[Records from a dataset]

◆ ◆ ◆ ◆

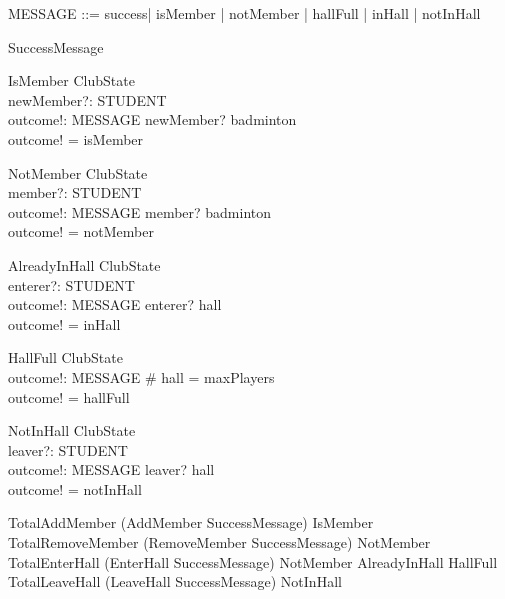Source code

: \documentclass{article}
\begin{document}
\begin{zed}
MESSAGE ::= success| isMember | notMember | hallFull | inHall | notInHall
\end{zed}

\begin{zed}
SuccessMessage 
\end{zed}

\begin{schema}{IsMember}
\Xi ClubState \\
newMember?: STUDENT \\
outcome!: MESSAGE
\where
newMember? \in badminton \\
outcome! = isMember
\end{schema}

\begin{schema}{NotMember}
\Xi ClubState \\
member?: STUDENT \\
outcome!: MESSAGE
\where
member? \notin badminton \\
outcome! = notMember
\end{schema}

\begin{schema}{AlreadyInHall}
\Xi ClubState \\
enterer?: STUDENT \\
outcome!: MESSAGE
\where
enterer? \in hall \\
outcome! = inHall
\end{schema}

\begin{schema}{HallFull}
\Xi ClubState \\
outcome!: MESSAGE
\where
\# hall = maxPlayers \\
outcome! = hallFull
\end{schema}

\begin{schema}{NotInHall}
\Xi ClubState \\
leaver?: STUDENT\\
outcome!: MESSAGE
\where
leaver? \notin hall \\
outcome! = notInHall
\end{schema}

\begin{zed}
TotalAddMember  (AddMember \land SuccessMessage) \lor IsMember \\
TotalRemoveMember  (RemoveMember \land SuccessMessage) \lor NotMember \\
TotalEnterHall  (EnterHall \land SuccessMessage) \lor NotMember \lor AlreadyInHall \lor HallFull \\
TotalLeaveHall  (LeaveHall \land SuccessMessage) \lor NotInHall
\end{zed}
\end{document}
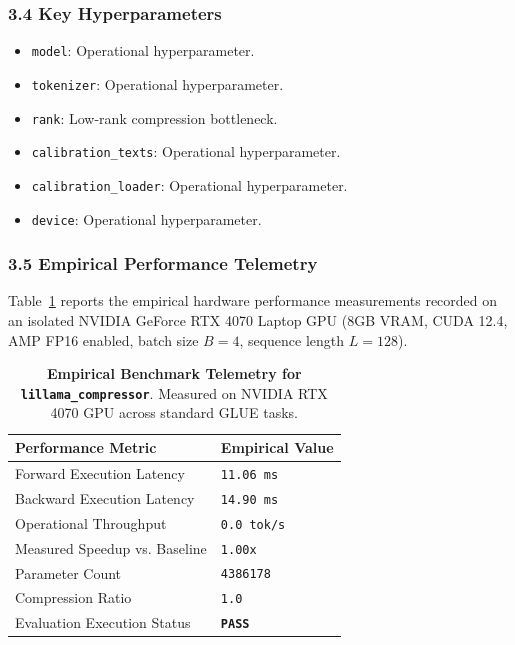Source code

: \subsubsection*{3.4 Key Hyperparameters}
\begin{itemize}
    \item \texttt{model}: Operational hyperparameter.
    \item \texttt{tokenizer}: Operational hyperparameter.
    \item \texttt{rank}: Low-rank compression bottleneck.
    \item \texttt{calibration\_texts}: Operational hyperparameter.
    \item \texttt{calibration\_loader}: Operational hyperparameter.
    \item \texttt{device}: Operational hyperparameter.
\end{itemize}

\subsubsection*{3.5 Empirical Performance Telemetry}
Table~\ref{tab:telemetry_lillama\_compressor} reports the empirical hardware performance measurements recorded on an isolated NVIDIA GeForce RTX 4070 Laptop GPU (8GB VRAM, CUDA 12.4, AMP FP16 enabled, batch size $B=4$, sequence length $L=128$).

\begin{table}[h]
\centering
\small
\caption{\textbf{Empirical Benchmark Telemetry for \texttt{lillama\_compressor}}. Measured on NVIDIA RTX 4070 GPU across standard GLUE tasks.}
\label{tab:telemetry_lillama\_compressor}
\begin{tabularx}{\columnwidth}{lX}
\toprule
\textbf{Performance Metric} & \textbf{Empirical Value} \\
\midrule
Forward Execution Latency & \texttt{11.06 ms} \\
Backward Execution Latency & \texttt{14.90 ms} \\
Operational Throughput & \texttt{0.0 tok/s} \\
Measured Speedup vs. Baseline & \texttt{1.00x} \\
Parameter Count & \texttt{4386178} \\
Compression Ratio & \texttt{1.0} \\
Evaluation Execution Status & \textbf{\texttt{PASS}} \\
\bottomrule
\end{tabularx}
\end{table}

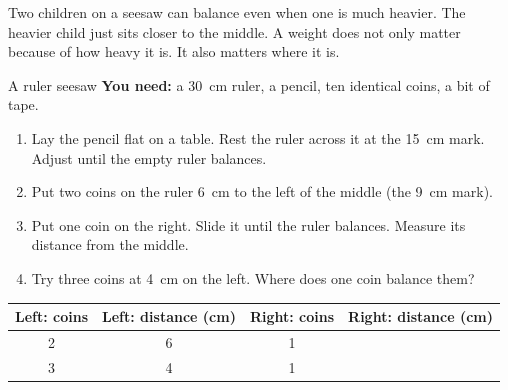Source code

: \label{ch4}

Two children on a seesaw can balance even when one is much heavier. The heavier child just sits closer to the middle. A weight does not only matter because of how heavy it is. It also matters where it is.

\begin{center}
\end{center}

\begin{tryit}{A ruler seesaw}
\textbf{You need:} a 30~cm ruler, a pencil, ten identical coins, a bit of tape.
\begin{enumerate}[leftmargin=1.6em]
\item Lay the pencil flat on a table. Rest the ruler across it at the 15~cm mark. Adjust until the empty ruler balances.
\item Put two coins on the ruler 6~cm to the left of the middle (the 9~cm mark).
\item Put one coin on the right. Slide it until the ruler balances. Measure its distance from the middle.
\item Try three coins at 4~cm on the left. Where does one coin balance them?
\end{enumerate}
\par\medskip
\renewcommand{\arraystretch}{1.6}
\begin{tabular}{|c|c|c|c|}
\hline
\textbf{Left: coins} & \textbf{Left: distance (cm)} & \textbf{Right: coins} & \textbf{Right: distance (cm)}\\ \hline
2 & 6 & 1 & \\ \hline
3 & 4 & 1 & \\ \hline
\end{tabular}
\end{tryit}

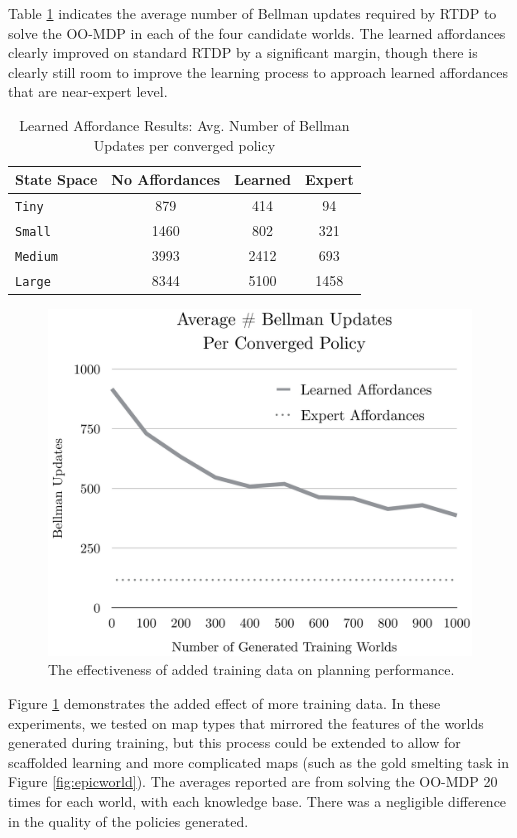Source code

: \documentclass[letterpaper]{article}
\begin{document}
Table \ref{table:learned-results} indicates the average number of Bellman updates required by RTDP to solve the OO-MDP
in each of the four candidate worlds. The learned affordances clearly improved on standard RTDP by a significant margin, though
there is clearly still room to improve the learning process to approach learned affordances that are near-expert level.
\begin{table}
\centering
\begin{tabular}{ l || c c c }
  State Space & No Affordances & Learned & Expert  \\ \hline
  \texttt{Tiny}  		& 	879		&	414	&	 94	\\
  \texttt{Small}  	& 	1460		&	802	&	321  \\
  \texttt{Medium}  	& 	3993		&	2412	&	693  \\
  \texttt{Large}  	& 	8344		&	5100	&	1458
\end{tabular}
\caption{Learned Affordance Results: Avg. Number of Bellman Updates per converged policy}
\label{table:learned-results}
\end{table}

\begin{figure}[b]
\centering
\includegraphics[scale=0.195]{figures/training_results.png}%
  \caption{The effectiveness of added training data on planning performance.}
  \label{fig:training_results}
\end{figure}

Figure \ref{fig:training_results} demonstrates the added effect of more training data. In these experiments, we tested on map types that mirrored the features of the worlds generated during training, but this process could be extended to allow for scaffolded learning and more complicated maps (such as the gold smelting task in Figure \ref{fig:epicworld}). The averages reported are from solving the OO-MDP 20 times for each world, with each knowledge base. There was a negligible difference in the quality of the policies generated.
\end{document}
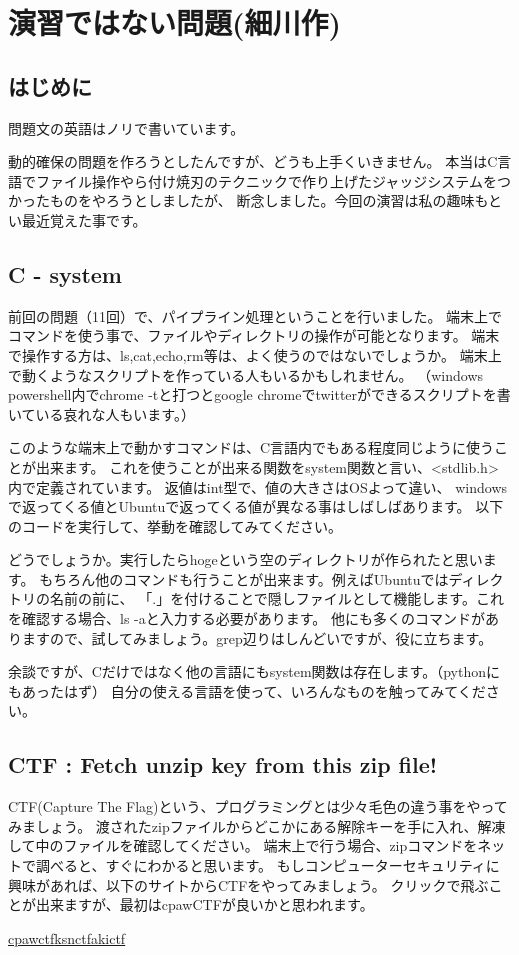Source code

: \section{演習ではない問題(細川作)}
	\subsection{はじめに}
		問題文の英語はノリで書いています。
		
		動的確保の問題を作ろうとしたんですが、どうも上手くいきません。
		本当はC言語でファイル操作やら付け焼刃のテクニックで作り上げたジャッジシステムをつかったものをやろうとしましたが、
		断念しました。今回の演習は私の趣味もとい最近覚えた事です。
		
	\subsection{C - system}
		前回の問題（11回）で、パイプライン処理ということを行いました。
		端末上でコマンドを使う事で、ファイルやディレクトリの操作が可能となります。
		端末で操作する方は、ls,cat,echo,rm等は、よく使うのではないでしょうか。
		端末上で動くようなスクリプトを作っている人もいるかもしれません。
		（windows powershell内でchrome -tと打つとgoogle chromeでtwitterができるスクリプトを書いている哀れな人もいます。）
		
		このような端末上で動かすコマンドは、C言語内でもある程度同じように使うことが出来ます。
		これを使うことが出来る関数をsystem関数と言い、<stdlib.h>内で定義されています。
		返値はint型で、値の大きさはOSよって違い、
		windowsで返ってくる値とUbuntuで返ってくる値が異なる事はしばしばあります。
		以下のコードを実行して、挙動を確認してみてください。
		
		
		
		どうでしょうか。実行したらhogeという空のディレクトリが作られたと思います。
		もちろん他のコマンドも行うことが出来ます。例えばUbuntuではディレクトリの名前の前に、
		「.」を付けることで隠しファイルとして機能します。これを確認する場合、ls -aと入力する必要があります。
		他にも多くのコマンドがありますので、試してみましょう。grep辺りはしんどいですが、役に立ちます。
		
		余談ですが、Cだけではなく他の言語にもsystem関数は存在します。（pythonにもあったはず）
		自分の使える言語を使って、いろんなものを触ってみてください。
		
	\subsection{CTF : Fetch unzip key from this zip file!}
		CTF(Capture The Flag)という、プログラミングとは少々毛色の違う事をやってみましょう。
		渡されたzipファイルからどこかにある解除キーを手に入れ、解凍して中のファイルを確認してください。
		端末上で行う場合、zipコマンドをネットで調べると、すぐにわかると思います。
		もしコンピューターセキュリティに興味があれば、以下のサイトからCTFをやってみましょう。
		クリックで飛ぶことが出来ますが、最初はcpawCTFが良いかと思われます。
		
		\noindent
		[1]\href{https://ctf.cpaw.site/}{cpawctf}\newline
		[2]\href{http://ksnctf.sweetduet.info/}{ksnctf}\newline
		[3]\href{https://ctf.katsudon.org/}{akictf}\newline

◆ ◆ ◆ ◆

Task details:
Copy, exactly and only, the lines above that begin with the one containing "outcome! = notMember" and finish with the one containing "SuccessMessage) \lor NotInHall".

Reply:
outcome! = notMember
\end{schema}

\begin{schema}{AlreadyInHall}
\Xi ClubState \\
enterer?: STUDENT \\
outcome!: MESSAGE
\where
enterer? \in hall \\
outcome! = inHall
\end{schema}

\begin{schema}{HallFull}
\Xi ClubState \\
outcome!: MESSAGE
\where
\# hall = maxPlayers \\
outcome! = hallFull
\end{schema}

\begin{schema}{NotInHall}
\Xi ClubState \\
leaver?: STUDENT\\
outcome!: MESSAGE
\where
leaver? \notin hall \\
outcome! = notInHall
\end{schema}

\begin{zed}
TotalAddMember  (AddMember \land SuccessMessage) \lor IsMember \\
TotalRemoveMember  (RemoveMember \land SuccessMessage) \lor NotMember \\
TotalEnterHall  (EnterHall \land SuccessMessage) \lor NotMember \lor AlreadyInHall \lor HallFull \\
TotalLeaveHall  (LeaveHall \land SuccessMessage) \lor NotInHall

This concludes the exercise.